Possible interaction of hippocampal nitric oxide and calcium/calmodulin-dependent protein kinase II on reversal of spatial memory impairment induced by morphine

The opioid system plays an important role in learning and memory by modulation of different molecules in the brain. The aim of the present study was to investigate the role of hippocampal nitric oxide and calcium/calmodulin-dependent protein kinase II (CaMKII) on the morphine-induced modulation of spatial memory consolidation in male rats. Spatial memory was assessed in Morris water maze task by a single training session of eight trials followed by a probe trial and visible test 24 h later. Our data indicated that post-training administration of l-arginine, a nitric oxide precursor (6 and 9 µg/rat, intra-CA1) significantly decreased amnesia induced by morphine (10 mg/kg) in spatial memory consolidation. A reversal effect of l-arginine on morphine-induced amnesia prevented by KN-93 (N-[2-(N-(4-chlorocinnamyl)-N-methylaminomethyl) phenyl]-N-[2-hydroxyethyl] methoxybenzenesulfnamide), CaMKII inhibitor, (10 nmol/0.5 µl/site). In addition, post-training injection of l-NAME, (NG-nitro-l-arginine methyl ester), a nitric oxide synthase (NOS) inhibitor (10 and 15 µg/rat) or KN-93 (10 nmol/0.5 µl/site) with lower dose of morphine (2.5 mg/kg), which did not induce amnesia by itself, caused inhibition of memory consolidation. We also showed that co-administration of l-arginine (9 µg/rat) and morphine (10 mg/kg) significantly increased CaMKII activity in the rat hippocampus.
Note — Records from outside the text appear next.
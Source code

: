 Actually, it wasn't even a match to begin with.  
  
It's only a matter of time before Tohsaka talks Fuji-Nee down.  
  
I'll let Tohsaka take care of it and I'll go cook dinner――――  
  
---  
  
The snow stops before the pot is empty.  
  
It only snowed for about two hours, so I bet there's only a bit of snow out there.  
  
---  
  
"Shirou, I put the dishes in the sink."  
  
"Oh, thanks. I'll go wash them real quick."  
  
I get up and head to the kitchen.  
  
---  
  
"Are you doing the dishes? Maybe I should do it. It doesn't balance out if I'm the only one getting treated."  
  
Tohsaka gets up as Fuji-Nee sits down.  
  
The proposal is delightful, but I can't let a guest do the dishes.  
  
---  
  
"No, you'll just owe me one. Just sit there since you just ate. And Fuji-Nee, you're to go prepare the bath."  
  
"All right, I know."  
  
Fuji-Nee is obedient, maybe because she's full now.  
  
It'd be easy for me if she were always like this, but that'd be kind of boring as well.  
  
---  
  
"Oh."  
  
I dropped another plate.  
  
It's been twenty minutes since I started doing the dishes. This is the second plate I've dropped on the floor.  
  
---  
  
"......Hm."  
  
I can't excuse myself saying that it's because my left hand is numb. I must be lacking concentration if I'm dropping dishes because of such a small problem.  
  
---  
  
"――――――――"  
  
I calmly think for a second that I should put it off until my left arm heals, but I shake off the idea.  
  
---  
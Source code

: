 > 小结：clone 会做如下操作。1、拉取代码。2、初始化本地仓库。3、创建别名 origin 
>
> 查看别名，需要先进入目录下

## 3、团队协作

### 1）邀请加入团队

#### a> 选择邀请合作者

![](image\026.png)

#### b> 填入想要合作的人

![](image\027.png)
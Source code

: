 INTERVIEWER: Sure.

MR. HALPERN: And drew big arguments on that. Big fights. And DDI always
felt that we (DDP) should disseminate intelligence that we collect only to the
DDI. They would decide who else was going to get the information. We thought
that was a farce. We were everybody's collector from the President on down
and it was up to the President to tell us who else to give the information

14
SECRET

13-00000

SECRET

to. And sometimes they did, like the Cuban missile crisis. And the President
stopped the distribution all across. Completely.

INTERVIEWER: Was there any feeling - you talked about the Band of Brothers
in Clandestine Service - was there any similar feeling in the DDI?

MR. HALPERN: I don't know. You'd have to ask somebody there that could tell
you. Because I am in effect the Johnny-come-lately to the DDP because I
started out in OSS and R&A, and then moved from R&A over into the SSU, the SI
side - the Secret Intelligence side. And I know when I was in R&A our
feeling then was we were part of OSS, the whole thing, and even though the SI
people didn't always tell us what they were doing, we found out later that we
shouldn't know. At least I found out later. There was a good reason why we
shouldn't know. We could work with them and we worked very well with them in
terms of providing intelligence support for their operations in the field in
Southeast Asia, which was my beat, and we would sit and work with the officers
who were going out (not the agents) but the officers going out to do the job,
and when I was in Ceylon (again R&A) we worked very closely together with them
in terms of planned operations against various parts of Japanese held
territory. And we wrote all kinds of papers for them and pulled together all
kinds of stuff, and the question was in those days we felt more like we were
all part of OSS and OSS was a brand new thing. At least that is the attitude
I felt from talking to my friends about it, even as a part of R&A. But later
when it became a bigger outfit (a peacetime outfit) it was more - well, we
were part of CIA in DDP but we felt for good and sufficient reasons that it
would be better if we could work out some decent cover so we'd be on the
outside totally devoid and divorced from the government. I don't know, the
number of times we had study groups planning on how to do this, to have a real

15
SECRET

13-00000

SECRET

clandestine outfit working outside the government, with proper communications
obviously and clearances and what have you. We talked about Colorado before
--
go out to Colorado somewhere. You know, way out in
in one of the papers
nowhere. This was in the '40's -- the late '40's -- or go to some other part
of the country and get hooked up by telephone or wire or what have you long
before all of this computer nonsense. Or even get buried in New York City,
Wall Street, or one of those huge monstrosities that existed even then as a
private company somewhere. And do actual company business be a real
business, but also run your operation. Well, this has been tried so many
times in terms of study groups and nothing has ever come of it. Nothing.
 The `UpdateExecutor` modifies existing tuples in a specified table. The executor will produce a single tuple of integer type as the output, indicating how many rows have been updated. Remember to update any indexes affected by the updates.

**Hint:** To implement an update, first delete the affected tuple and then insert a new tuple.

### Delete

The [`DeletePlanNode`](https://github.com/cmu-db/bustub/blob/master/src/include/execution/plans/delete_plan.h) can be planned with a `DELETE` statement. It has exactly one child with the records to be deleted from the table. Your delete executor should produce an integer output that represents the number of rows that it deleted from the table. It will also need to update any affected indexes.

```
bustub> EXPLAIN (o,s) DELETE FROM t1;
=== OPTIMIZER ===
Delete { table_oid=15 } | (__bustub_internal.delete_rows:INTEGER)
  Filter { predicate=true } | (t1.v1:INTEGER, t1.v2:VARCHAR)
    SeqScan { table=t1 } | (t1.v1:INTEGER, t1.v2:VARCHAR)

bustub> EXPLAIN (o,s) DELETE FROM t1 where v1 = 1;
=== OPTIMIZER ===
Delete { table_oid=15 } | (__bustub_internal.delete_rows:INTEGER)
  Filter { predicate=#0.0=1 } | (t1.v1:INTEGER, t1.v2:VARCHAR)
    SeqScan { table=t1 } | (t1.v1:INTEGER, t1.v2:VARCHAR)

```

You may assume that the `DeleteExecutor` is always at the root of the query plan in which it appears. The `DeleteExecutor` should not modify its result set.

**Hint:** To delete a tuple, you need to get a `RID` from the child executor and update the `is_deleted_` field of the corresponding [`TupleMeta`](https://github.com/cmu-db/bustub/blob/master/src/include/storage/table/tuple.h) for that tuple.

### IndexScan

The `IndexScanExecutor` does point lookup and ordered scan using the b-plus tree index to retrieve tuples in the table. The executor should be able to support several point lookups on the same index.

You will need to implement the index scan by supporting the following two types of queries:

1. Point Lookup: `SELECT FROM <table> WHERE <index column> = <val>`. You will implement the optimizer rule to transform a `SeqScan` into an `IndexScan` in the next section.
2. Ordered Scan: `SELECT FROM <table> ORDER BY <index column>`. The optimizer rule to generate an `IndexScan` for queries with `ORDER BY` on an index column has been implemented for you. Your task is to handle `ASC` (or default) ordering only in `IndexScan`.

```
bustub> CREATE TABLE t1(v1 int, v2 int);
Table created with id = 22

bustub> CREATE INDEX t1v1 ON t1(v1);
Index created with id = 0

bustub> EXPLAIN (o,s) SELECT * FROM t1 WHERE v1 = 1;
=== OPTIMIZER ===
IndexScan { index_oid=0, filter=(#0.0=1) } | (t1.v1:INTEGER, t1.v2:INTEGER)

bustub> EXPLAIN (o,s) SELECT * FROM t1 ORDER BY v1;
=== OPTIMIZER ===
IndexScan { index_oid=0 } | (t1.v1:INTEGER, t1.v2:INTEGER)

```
On the other hand, administration of l-NAME (10 µg/rat) led to a decrease in the haippocampal activity of CaMKII in morphine-treated (2.5 mg/kg) animals. These results indicate that acute single exposure to morphine can modulate consolidation of spatial memory, which may be mediated by a hippocampal nitrergic system and CaMKII activity.